| ACTIVITY |
Which lines below hold the word "input"? Copy all of them.

Records excerpted from a collection:
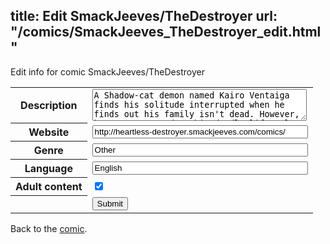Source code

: title: Edit SmackJeeves/TheDestroyer
url: "/comics/SmackJeeves_TheDestroyer_edit.html"
---
Edit info for comic SmackJeeves/TheDestroyer

<form name="comic" action="http://gaepostmail.appspot.com/comic/" method="post">
<table class="comicinfo">
<tr>
<th>Description</th><td><textarea name="description" cols="40" rows="3">A Shadow-cat demon named Kairo Ventaiga finds his solitude interrupted when he finds out his family isn't dead. However, he's gotten used to his deadly lifestyle and doesn't want to change... In a neighboring kingdom, Princess Nicole, a daughter of Light, doesn't want her father's crown. She is strangely sympathetic toward Shadow demons, her kind's mortal enemy. She's determined to befriend the Destroyer; perhaps she knows something Kairo doesn't... Reilyn Ventaiga only wants to find out what happened to his parents the night Kairo disappeared, but getting any answers out of his brother is looking more and more impossible... TakJak, a former thief, starts to notice that the Heartless Destroyer isn't as heartless as he seems... Updates: every Saturday with one or two pages Warning for minors: contains prevalent cursing, blood and gore, violence, and maaaybe farther down the line, partial nudity or hints at it. Also gay people. If you don't like any of the above, I'd advise against reading my comic.</textarea></td>
</tr>
<tr>
<th>Website</th><td><input type="text" name="url" value="http://heartless-destroyer.smackjeeves.com/comics/" size="40"/></td>
</tr>
<tr>
<th>Genre</th><td><input type="text" name="genre" value="Other" size="40"/></td>
</tr>
<tr>
<th>Language</th><td><input type="text" name="language" value="English" size="40"/></td>
</tr>
<tr>
<th>Adult content</th><td><input type="checkbox" name="adult" value="adult" checked="checked"/></td>
</tr>
<tr>
<th></th><td>
<input type="hidden" name="comic" value="SmackJeeves_TheDestroyer" />
<input type="submit" name="submit" value="Submit" />
</td>
</tr>
</table>
</form>

Back to the [comic](SmackJeeves_TheDestroyer.html).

| RESPONSE |
<th>Website</th><td><input type="text" name="url" value="http://heartless-destroyer.smackjeeves.com/comics/" size="40"/></td>
<th>Genre</th><td><input type="text" name="genre" value="Other" size="40"/></td>
<th>Language</th><td><input type="text" name="language" value="English" size="40"/></td>
<th>Adult content</th><td><input type="checkbox" name="adult" value="adult" checked="checked"/></td>
<input type="hidden" name="comic" value="SmackJeeves_TheDestroyer" />
<input type="submit" name="submit" value="Submit" />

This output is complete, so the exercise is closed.